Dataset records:
╔══

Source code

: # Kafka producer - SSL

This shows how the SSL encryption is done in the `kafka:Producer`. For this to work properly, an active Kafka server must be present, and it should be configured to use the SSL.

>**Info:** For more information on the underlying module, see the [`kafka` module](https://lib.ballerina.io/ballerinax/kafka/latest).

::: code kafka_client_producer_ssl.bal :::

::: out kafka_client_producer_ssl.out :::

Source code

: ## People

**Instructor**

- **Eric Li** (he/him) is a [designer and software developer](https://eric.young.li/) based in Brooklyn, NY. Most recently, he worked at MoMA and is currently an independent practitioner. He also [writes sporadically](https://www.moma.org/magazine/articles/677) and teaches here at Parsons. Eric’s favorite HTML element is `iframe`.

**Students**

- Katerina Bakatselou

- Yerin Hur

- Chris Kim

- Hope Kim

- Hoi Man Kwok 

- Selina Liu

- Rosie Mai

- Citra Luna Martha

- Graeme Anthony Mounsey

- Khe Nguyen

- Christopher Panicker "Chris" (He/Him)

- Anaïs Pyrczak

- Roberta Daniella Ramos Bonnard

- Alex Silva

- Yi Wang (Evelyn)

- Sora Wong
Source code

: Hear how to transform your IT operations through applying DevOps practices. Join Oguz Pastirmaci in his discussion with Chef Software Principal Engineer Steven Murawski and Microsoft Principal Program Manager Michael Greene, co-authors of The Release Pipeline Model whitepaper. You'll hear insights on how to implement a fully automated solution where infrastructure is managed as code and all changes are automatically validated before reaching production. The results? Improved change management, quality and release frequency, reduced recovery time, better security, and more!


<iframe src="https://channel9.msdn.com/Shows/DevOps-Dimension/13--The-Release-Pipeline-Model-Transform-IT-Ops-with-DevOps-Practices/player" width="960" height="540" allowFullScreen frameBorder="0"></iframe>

╚══

> **REQUIRED ACTION**: Print all of the data exactly as it was given.

> **TASK OUTPUT**:
Source code

: # Kafka producer - SSL

This shows how the SSL encryption is done in the `kafka:Producer`. For this to work properly, an active Kafka server must be present, and it should be configured to use the SSL.

>**Info:** For more information on the underlying module, see the [`kafka` module](https://lib.ballerina.io/ballerinax/kafka/latest).

::: code kafka_client_producer_ssl.bal :::

::: out kafka_client_producer_ssl.out :::

Source code

: ## People

**Instructor**

- **Eric Li** (he/him) is a [designer and software developer](https://eric.young.li/) based in Brooklyn, NY. Most recently, he worked at MoMA and is currently an independent practitioner. He also [writes sporadically](https://www.moma.org/magazine/articles/677) and teaches here at Parsons. Eric’s favorite HTML element is `iframe`.

**Students**

- Katerina Bakatselou

- Yerin Hur

- Chris Kim

- Hope Kim

- Hoi Man Kwok 

- Selina Liu

- Rosie Mai

- Citra Luna Martha

- Graeme Anthony Mounsey

- Khe Nguyen

- Christopher Panicker "Chris" (He/Him)

- Anaïs Pyrczak

- Roberta Daniella Ramos Bonnard

- Alex Silva

- Yi Wang (Evelyn)

- Sora Wong
Source code

: Hear how to transform your IT operations through applying DevOps practices. Join Oguz Pastirmaci in his discussion with Chef Software Principal Engineer Steven Murawski and Microsoft Principal Program Manager Michael Greene, co-authors of The Release Pipeline Model whitepaper. You'll hear insights on how to implement a fully automated solution where infrastructure is managed as code and all changes are automatically validated before reaching production. The results? Improved change management, quality and release frequency, reduced recovery time, better security, and more!


<iframe src="https://channel9.msdn.com/Shows/DevOps-Dimension/13--The-Release-Pipeline-Model-Transform-IT-Ops-with-DevOps-Practices/player" width="960" height="540" allowFullScreen frameBorder="0"></iframe>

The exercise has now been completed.